PRINCE HALL FREEMASONRY

BY BRO. GEORGE DRAFFEN OF NEWINGTON, P.J.G.D., P.M.
Depute Grand Master, Grand Lodge of Scotland
Fellow The Phylaxis Society

(13 May 1976)

In the United States of America, in Canada and in the Bahamas there are some forty Grand Lodges of Prince Hall Freemasonry. There is also in Liberia a Grand Lodge of Prince Hall origin. These Prince Hall Grand Lodges exercise authority over more than five thousand lodges. They claim descent, directly or indirectly, from the Prince Hall Grand Lodge of Massachusetts which, in turn, is the offspring of African Lodge No. 459 warranted by the Grand Lodge of England (Moderns) on 20 September 1784. The great majority of these Prince Hall Grand Lodges incorporate the words 'Prince Hall' in their title.
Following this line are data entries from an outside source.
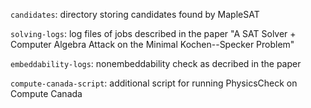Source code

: `candidates`: directory storing candidates found by MapleSAT

`solving-logs`: log files of jobs described in the paper "A SAT Solver + Computer Algebra Attack on the Minimal Kochen--Specker Problem"

`embeddability-logs`: nonembeddability check as decribed in the paper

`compute-canada-script`: additional script for running PhysicsCheck on Compute Canada
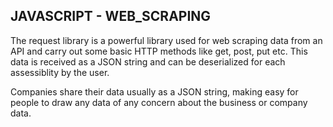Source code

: ## JAVASCRIPT - WEB_SCRAPING

The request library is a powerful library used for web scraping data from an API and carry out some basic HTTP methods like get, post, put etc. 
This data is received as a JSON string and can be deserialized for each assessiblity by the user.

Companies share their data usually as a JSON string, making easy for people to draw any data of any concern about the business or company data.
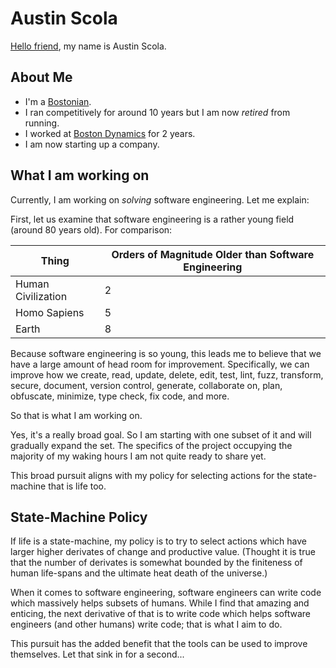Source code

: # Austin Scola

[Hello friend][1], my name is Austin Scola.

## About Me
- I'm a [Bostonian](https://duckduckgo.com/?q=bostonian+meaning).
- I ran competitively for around 10 years but I am now _retired_ from running.
- I worked at [Boston Dynamics](https://www.bostondynamics.com/) for 2 years.
- I am now starting up a company.

## What I am working on

Currently, I am working on _solving_ software engineering. Let me explain:

First, let us examine that software engineering is a rather young field (around 80 years old). For comparison:

| Thing              | Orders of Magnitude Older than Software Engineering |
|--------------------|-----------------------------------------------------|
| Human Civilization | 2                                                   |
| Homo Sapiens       | 5                                                   |
| Earth              | 8                                                   |

Because software engineering is so young, this leads me to believe that we have a large amount of head room for improvement. Specifically, we can improve how we create, read, update, delete, edit, test, lint, fuzz, transform, secure, document, version control, generate, collaborate on, plan, obfuscate, minimize, type check, fix code, and more.

So that is what I am working on.

Yes, it's a really broad goal. So I am starting with one subset of it and will gradually expand the set. The specifics of the project occupying the majority of my waking hours I am not quite ready to share yet.

This broad pursuit aligns with my policy for selecting actions for the state-machine that is life too.

## State-Machine Policy

If life is a state-machine, my policy is to try to select actions which have larger higher derivates of change and productive value. (Thought it is true that the number of derivates is somewhat bounded by the finiteness of human life-spans and the ultimate heat death of the universe.)

When it comes to software engineering, software engineers can write code which massively helps subsets of humans. While I find that amazing and enticing, the next derivative of that is to write code which helps software engineers (and other humans) write code; that is what I aim to do.

This pursuit has the added benefit that the tools can be used to improve themselves. Let that sink in for a second...

[1]: https://github.com/AustinScola/AustinScola/blob/master/REFERENCES.md#hello-friend
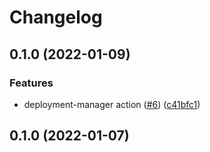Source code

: # Changelog

## 0.1.0 (2022-01-09)


### Features

* deployment-manager action ([#6](https://www.github.com/ghost-road-studio/deployment-manager/issues/6)) ([c41bfc1](https://www.github.com/ghost-road-studio/deployment-manager/commit/c41bfc1f6cfdb21ef1dc60e51ab69ee7a2e1b242))

## 0.1.0 (2022-01-07)
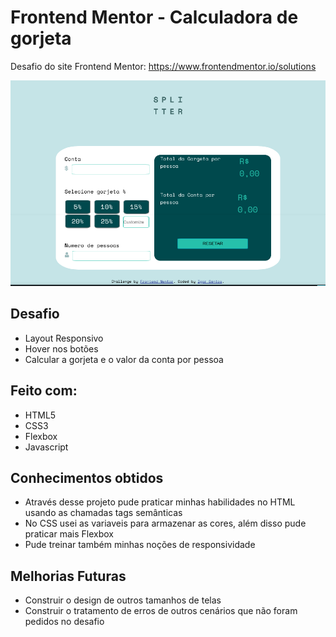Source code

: # Frontend Mentor - Calculadora de gorjeta
Desafio do site Frontend Mentor: https://www.frontendmentor.io/solutions

<img src="images/screens/screen-web.png">


  
## Desafio

- Layout Responsivo
- Hover nos botões
- Calcular a gorjeta e o valor da conta por pessoa
  
## Feito com:

- HTML5
- CSS3
- Flexbox
- Javascript

  
## Conhecimentos obtidos

- Através desse projeto pude praticar minhas habilidades no HTML usando as chamadas tags semânticas
- No CSS usei as variaveis para armazenar as cores, além disso pude praticar mais Flexbox 
- Pude treinar também minhas noções de responsividade

  
## Melhorias Futuras 

- Construir o design de outros tamanhos de telas
- Construir o tratamento de erros de outros cenários que não foram pedidos no desafio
This was done following upon a recommendation made at a conference of Prince Hall Grand Masters held at Hot Springs, Arkansas, in January 1944. The object of adding the words 'Prince Hall' to the titles of the Grand Lodges was to overcome the confusion which had arisen among African-American members of the community in the United States where African-American freemasonry had been subjected to an interminable number of schisms and clandestine 'Grand Lodges' - all aimed at the gullible. While the Prince Hall Grand Lodges are not recognized by the Grand Lodges in the United States they are regarded by most of them as having a certain authenticity as opposed to the spurious and clandestine African-American Grand Lodges which have sprung up from time to time.

THE PRINCE HALL TRADITION

The traditional story regarding Prince Hall is published annually in the Prince Hall Masonic Year Book, an official publication sponsored by the Grand Masters' Conference of Prince Hall Masons of America. It must, therefore, be assumed that this traditional history is regarded as correct and accurate by the various Prince Hall Grand Lodges of the United States of America. As printed in the Prince Hall Masonic Year Book the official story of the gentleman known as Prince Hall runs thus:

Prince Hall was born at Bridgetown, Barbados, West Indies, about September 12, 1748. He was freeborn. His father, Thomas Prince Hall, was an Englishman and his mother a free coloured woman of French extraction. In 1765, at the age of 17, he worked his passage on a ship to Boston, where he worked as a leather-worker, a trade learned from his father. Eight years later he had acquired real estate and was qualified to vote. He was religiously inclined and later became a preacher in the Methodist Church with a Charge at Cambridge. On March 6, 1775, Prince Hall and fourteen other free Negroes of Boston were made Master Masons in an Army lodge attached to one of General Gage's regiments, then stationed near Boston. This lodge granted Prince Hall and his brethren authority to meet as a lodge, to go in procession on St John's Day, and as a lodge to bury their dead, but they could not confer degrees nor perform any other masonic ‘work'.